The Washington Post’s tracker and similar coverage compile four criminal matters — New York, D.C., Georgia, and the Eleventh Circuit federal docket referenced above — and they emphasize different stages across the cases: convictions, pretrial disputes, and appellate filings. Aggregators can conflate matters at different procedural stages, so ‘under appeal’ can mean (a) a formal notice of appeal after conviction, (b) interlocutory appeals of pretrial rulings, or (c) administrative motions to hold appeals in abeyance. Readers should parse whether reporting refers to a post‑conviction appellate docket or to pretrial appellate activity when assessing claims [4] [2].
5. Analysts disagree about the practical effects of appeals and political developments on sentencing and enforcement
Legal commentary in these sources explores the possible practical outcomes: some attorneys argue a presidential victory and lack of prior convictions may reduce the likelihood of incarceration, and that appeals or stays could delay execution of any sentence. Other reporting focuses on formal appellate steps already filed, such as the Eleventh Circuit docket motions and New York appellate notices. The factual record shows appellate filings exist; interpretations about eventual incarceration or delays reflect differing legal judgments and potential political consequences rather than settled legal outcomes [4].
6. Procedural nuance: motions to stay, abeyance, and voluntary dismissal change the appellate landscape
Court dockets in the Eleventh Circuit reflect motions to hold appeals in abeyance and to voluntarily dismiss, and the New York filing posture anticipates an appeal from a conviction with sentencing imminent. These procedural tools are important because they can pause appellate review, consolidate issues, or terminate appeals preemptively — each option alters timelines and the public’s ability to read a case as ‘actively appealed’. The presence of motions, not just notices, means the appellate posture remains contingent on judicial rulings on those motions [1].

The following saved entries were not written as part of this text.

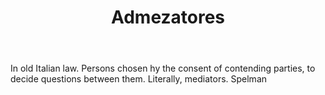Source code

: ---
title: Admezatores
letter: A
permalink: "/definitions/admezatores.html"
body: In old Italian law. Persons chosen hy the consent of contending parties, to
  decide questions between them. Literally, mediators. Spelman
published_at: '2018-07-07'
layout: post
---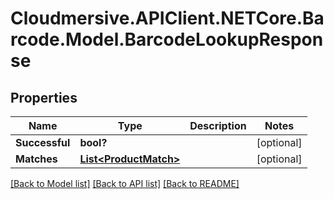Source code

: # Cloudmersive.APIClient.NETCore.Barcode.Model.BarcodeLookupResponse
## Properties

Name | Type | Description | Notes
------------ | ------------- | ------------- | -------------
**Successful** | **bool?** |  | [optional] 
**Matches** | [**List&lt;ProductMatch&gt;**](ProductMatch.md) |  | [optional] 

[[Back to Model list]](../README.md#documentation-for-models) [[Back to API list]](../README.md#documentation-for-api-endpoints) [[Back to README]](../README.md)

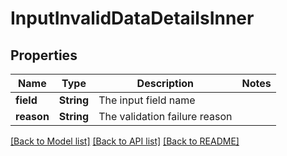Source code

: # InputInvalidDataDetailsInner

## Properties

Name | Type | Description | Notes
------------ | ------------- | ------------- | -------------
**field** | **String** | The input field name | 
**reason** | **String** | The validation failure reason | 

[[Back to Model list]](../README.md#documentation-for-models) [[Back to API list]](../README.md#documentation-for-api-endpoints) [[Back to README]](../README.md)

7. What the combined record supports and where uncertainty persists
Taken together, the sources establish that at least the Eleventh Circuit docketed criminal appeal and the New York falsified‑records conviction generated clear appellate activity in 2025, while the Jan. 6 matter was returned to district court for further proceedings after a Supreme Court decision. Uncertainty remains about final appellate outcomes, whether stays will delay enforcement, and how political developments might affect practical enforcement, because filings and motions can change case status quickly and reporters emphasize different aspects of the litigation. Readers should watch docket entries and official court orders for definitive status updates [1] [2] [3] [4].